## ACTIVITY
Could each entry below be written out exactly, with every picture dropped?
[Opening DATA FOR PROCESSING section]
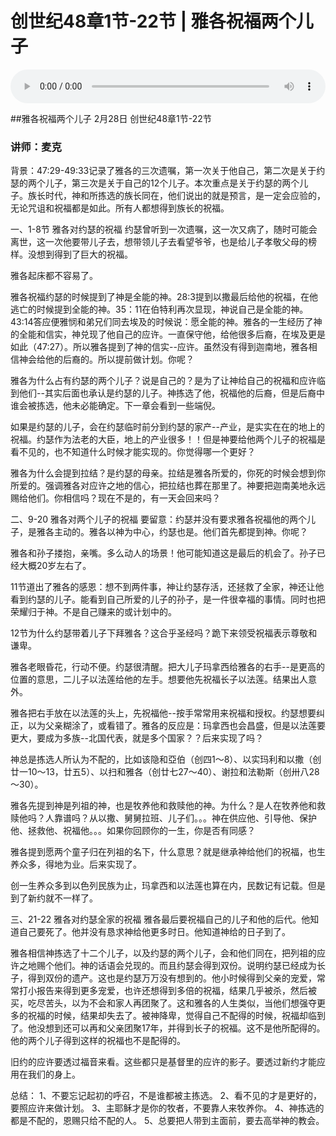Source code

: # 创世纪48章1节-22节 | 雅各祝福两个儿子

<audio style="width: 100%;" preload="false" controls controlslist="nodownload"><source src="http://file.simai.life/audio/mp3/2021/chuang_46-28_47-31.mp3" type="audio/mpeg">Your browser does not support the audio element.</audio>

##雅各祝福两个儿子
2月28日 
创世纪48章1节-22节
### 讲师：麦克

背景：47:29-49:33记录了雅各的三次遗嘱，第一次关于他自己，第二次是关于约瑟的两个儿子，第三次是关于自己的12个儿子。本次重点是关于约瑟的两个儿子。族长时代，神和所拣选的族长同在，他们说出的就是预言，是一定会应验的，无论咒诅和祝福都是如此。所有人都想得到族长的祝福。

一、1-8节 雅各对约瑟的祝福
约瑟曾听到一次遗嘱，这一次又病了，随时可能会离世，这一次他要带儿子去，想带领儿子去看望爷爷，也是给儿子孝敬父母的榜样。没想到得到了巨大的祝福。

雅各起床都不容易了。

雅各祝福约瑟的时候提到了神是全能的神。28:3提到以撒最后给他的祝福，在他逃亡的时候提到全能的神。35：11在伯特利再次显现，神说自己是全能的神。43:14答应便雅悯和弟兄们同去埃及的时候说：愿全能的神。雅各的一生经历了神的全能和信实，神兑现了他自己的应许。一直保守他，给他很多后裔，在埃及更是如此（47:27）。所以雅各提到了神的信实--应许。虽然没有得到迦南地，雅各相信神会给他的后裔的。所以提前做计划。你呢？

雅各为什么占有约瑟的两个儿子？说是自己的？是为了让神给自己的祝福和应许临到他们--其实后面也承认是约瑟的儿子。神拣选了他，祝福他的后裔，但是后裔中谁会被拣选，他未必能确定。下一章会看到一些端倪。

如果是约瑟的儿子，会在约瑟临时前分到约瑟的家产--产业，是实实在在的地上的祝福。约瑟作为法老的大臣，地上的产业很多！！但是神要给他两个儿子的祝福是看不见的，也不知道什么时候才能实现的。你觉得哪一个更好？

雅各为什么会提到拉结？是约瑟的母亲。拉结是雅各所爱的，你死的时候会想到你所爱的。强调雅各对应许之地的信心，把拉结也葬在那里了。神要把迦南美地永远赐给他们。你相信吗？现在不是的，有一天会回来吗？

二、9-20 雅各对两个儿子的祝福
要留意：约瑟并没有要求雅各祝福他的两个儿子，是雅各主动的。雅各以神为中心，约瑟也是。他们首先都提到神。你呢？

雅各和孙子搂抱，亲嘴。多么动人的场景！他可能知道这是最后的机会了。孙子已经大概20岁左右了。

11节道出了雅各的感恩：想不到两件事，神让约瑟存活，还拯救了全家，神还让他看到约瑟的儿子。能看到自己所爱的儿子的孙子，是一件很幸福的事情。同时也把荣耀归于神。不是自己赚来的或计划中的。

12节为什么约瑟带着儿子下拜雅各？这合乎圣经吗？跪下来领受祝福表示尊敬和谦卑。

雅各老眼昏花，行动不便。约瑟很清醒。把大儿子玛拿西给雅各的右手--是更高的位置的意思，二儿子以法莲给他的左手。想要他先祝福长子以法莲。结果出人意外。

雅各把右手放在以法莲的头上，先祝福他--按手常常用来祝福和授权。约瑟想要纠正，以为父亲糊涂了，或看错了。雅各的反应是：玛拿西也会昌盛，但是以法莲要更大，要成为多族--北国代表，就是多个国家？？后来实现了吗？

神总是拣选人所认为不配的，比如该隐和亞伯（创四1～8）、以实玛利和以撒（创廿一10～13，廿五5）、以扫和雅各（创廿七27～40）、谢拉和法勒斯（创卅八28～30）。

雅各先提到神是列祖的神，也是牧养他和救赎他的神。为什么？是人在牧养他和救赎他吗？人靠谱吗？从以撒、舅舅拉班、儿子们。。。神在供应他、引导他、保护他、拯救他、祝福他。。。如果你回顾你的一生，你是否有同感？

雅各提到愿两个童子归在列祖的名下，什么意思？就是继承神给他们的祝福，也生养众多，得地为业。后来实现了。

创一生养众多到以色列民族为止，玛拿西和以法莲也算在内，民数记有记载。但是到了新约就不一样了。

三、21-22 雅各对约瑟全家的祝福
雅各最后要祝福自己的儿子和他的后代。他知道自己要死了。他并没有恳求神给他更多时日。他知道神给的日子到了。

雅各相信神拣选了十二个儿子，以及约瑟的两个儿子，会和他们同在，把列祖的应许之地赐个他们。神的话语会兑现的。而且约瑟会得到双份。说明约瑟已经成为长子，得到双份的遗产。这也是约瑟万万没有想到的。他小时候得到父亲的宠爱，常常打小报告来得到更多宠爱，也许还想得到多倍的祝福，结果几乎被杀，然后被买，吃尽苦头，以为不会和家人再团聚了。这和雅各的人生类似，当他们想强夺更多的祝福的时候，结果却失去了。被神降卑，觉得自己不配得的时候，祝福却临到了。他没想到还可以再和父亲团聚17年，并得到长子的祝福。这不是他所配得的。他的两个儿子得到这样的祝福也不是配得的。

旧约的应许要透过福音来看。这些都只是基督里的应许的影子。要透过新约才能应用在我们的身上。

总结：
1、不要忘记起初的呼召，不是谁都被主拣选。
2、看不见的才是更好的，要照应许来做计划。
3、主耶稣才是你的牧者，不要靠人来牧养你。
4、神拣选的都是不配的，恩赐只给不配的人。
5、总要把人带到主面前，要去高举神的教会。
[Closing DATA FOR PROCESSING section]
## RESPONSE BELOW
Source code

: # 创世纪48章1节-22节 | 雅各祝福两个儿子

<audio style="width: 100%;" preload="false" controls controlslist="nodownload"><source src="http://file.simai.life/audio/mp3/2021/chuang_46-28_47-31.mp3" type="audio/mpeg">Your browser does not support the audio element.</audio>

##雅各祝福两个儿子
2月28日 
创世纪48章1节-22节
### 讲师：麦克

背景：47:29-49:33记录了雅各的三次遗嘱，第一次关于他自己，第二次是关于约瑟的两个儿子，第三次是关于自己的12个儿子。本次重点是关于约瑟的两个儿子。族长时代，神和所拣选的族长同在，他们说出的就是预言，是一定会应验的，无论咒诅和祝福都是如此。所有人都想得到族长的祝福。

一、1-8节 雅各对约瑟的祝福
约瑟曾听到一次遗嘱，这一次又病了，随时可能会离世，这一次他要带儿子去，想带领儿子去看望爷爷，也是给儿子孝敬父母的榜样。没想到得到了巨大的祝福。

雅各起床都不容易了。

雅各祝福约瑟的时候提到了神是全能的神。28:3提到以撒最后给他的祝福，在他逃亡的时候提到全能的神。35：11在伯特利再次显现，神说自己是全能的神。43:14答应便雅悯和弟兄们同去埃及的时候说：愿全能的神。雅各的一生经历了神的全能和信实，神兑现了他自己的应许。一直保守他，给他很多后裔，在埃及更是如此（47:27）。所以雅各提到了神的信实--应许。虽然没有得到迦南地，雅各相信神会给他的后裔的。所以提前做计划。你呢？

雅各为什么占有约瑟的两个儿子？说是自己的？是为了让神给自己的祝福和应许临到他们--其实后面也承认是约瑟的儿子。神拣选了他，祝福他的后裔，但是后裔中谁会被拣选，他未必能确定。下一章会看到一些端倪。

如果是约瑟的儿子，会在约瑟临时前分到约瑟的家产--产业，是实实在在的地上的祝福。约瑟作为法老的大臣，地上的产业很多！！但是神要给他两个儿子的祝福是看不见的，也不知道什么时候才能实现的。你觉得哪一个更好？

雅各为什么会提到拉结？是约瑟的母亲。拉结是雅各所爱的，你死的时候会想到你所爱的。强调雅各对应许之地的信心，把拉结也葬在那里了。神要把迦南美地永远赐给他们。你相信吗？现在不是的，有一天会回来吗？

二、9-20 雅各对两个儿子的祝福
要留意：约瑟并没有要求雅各祝福他的两个儿子，是雅各主动的。雅各以神为中心，约瑟也是。他们首先都提到神。你呢？

雅各和孙子搂抱，亲嘴。多么动人的场景！他可能知道这是最后的机会了。孙子已经大概20岁左右了。

11节道出了雅各的感恩：想不到两件事，神让约瑟存活，还拯救了全家，神还让他看到约瑟的儿子。能看到自己所爱的儿子的孙子，是一件很幸福的事情。同时也把荣耀归于神。不是自己赚来的或计划中的。

12节为什么约瑟带着儿子下拜雅各？这合乎圣经吗？跪下来领受祝福表示尊敬和谦卑。

雅各老眼昏花，行动不便。约瑟很清醒。把大儿子玛拿西给雅各的右手--是更高的位置的意思，二儿子以法莲给他的左手。想要他先祝福长子以法莲。结果出人意外。

雅各把右手放在以法莲的头上，先祝福他--按手常常用来祝福和授权。约瑟想要纠正，以为父亲糊涂了，或看错了。雅各的反应是：玛拿西也会昌盛，但是以法莲要更大，要成为多族--北国代表，就是多个国家？？后来实现了吗？

神总是拣选人所认为不配的，比如该隐和亞伯（创四1～8）、以实玛利和以撒（创廿一10～13，廿五5）、以扫和雅各（创廿七27～40）、谢拉和法勒斯（创卅八28～30）。

雅各先提到神是列祖的神，也是牧养他和救赎他的神。为什么？是人在牧养他和救赎他吗？人靠谱吗？从以撒、舅舅拉班、儿子们。。。神在供应他、引导他、保护他、拯救他、祝福他。。。如果你回顾你的一生，你是否有同感？

雅各提到愿两个童子归在列祖的名下，什么意思？就是继承神给他们的祝福，也生养众多，得地为业。后来实现了。

创一生养众多到以色列民族为止，玛拿西和以法莲也算在内，民数记有记载。但是到了新约就不一样了。

三、21-22 雅各对约瑟全家的祝福
雅各最后要祝福自己的儿子和他的后代。他知道自己要死了。他并没有恳求神给他更多时日。他知道神给的日子到了。

雅各相信神拣选了十二个儿子，以及约瑟的两个儿子，会和他们同在，把列祖的应许之地赐个他们。神的话语会兑现的。而且约瑟会得到双份。说明约瑟已经成为长子，得到双份的遗产。这也是约瑟万万没有想到的。他小时候得到父亲的宠爱，常常打小报告来得到更多宠爱，也许还想得到多倍的祝福，结果几乎被杀，然后被买，吃尽苦头，以为不会和家人再团聚了。这和雅各的人生类似，当他们想强夺更多的祝福的时候，结果却失去了。被神降卑，觉得自己不配得的时候，祝福却临到了。他没想到还可以再和父亲团聚17年，并得到长子的祝福。这不是他所配得的。他的两个儿子得到这样的祝福也不是配得的。

旧约的应许要透过福音来看。这些都只是基督里的应许的影子。要透过新约才能应用在我们的身上。

总结：
1、不要忘记起初的呼召，不是谁都被主拣选。
2、看不见的才是更好的，要照应许来做计划。
3、主耶稣才是你的牧者，不要靠人来牧养你。
4、神拣选的都是不配的，恩赐只给不配的人。
5、总要把人带到主面前，要去高举神的教会。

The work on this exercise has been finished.